→ **Task instructions**: In the listing below, identify each line with the word "test" and return those lines.
Segment Open
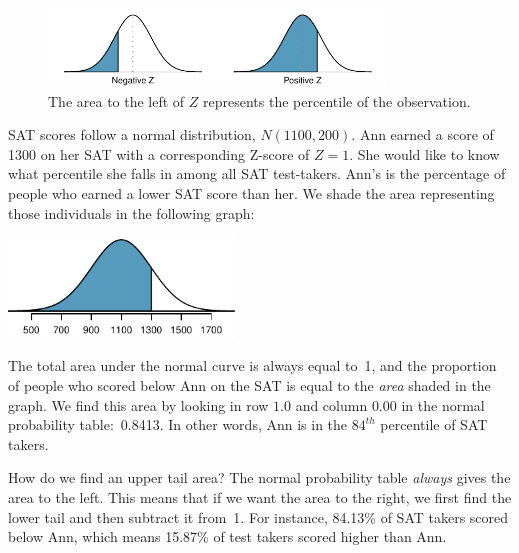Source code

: \begin{figure}[h]
  \centering
  \includegraphics[width=0.8\textwidth]
      {ch_distributions/figures/normalTails/normalTails}
  \caption{The area to the left of $Z$ represents the
      percentile of the observation.}
\end{figure}

\begin{examplewrap}
\begin{nexample}{
    SAT scores follow a normal distribution, $N(1100, 200)$.
    Ann earned a score of 1300 on her SAT with
    a corresponding Z-score of $Z = 1$.
    She would like to know what percentile she falls in among
    all SAT test-takers.}
  Ann's  is the percentage of people who
  earned a lower SAT score than her.
  We shade the area representing those individuals in the
  following graph:
  \begin{center}
  \includegraphics[width=0.45\textwidth]
      {ch_distributions/figures/satBelow1300/satBelow1300}
  \end{center}
  The total area under the normal curve is always equal to~1,
  and the proportion of people who scored below Ann on the SAT
  is equal to the \emph{area} shaded in the graph.
  We find this area by looking in row $1.0$ and column $0.00$
  in the normal probability table:~0.8413.
  In other words, Ann is in the $84^{th}$ percentile of
  SAT takers.
\end{nexample}
\end{examplewrap}

\begin{examplewrap}
\begin{nexample}{How do we find an upper tail area?}
  The normal probability table \emph{always} gives the area
  to the left.
  This means that if we want the area to the right,
  we first find the lower tail and then subtract it from~1.
  For instance, 84.13\% of SAT takers scored below Ann,
  which means 15.87\% of test takers scored higher than Ann.
\end{nexample}
\end{examplewrap}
Segment Closed
→ **Completed task**:
    all SAT test-takers.}
  which means 15.87\% of test takers scored higher than Ann.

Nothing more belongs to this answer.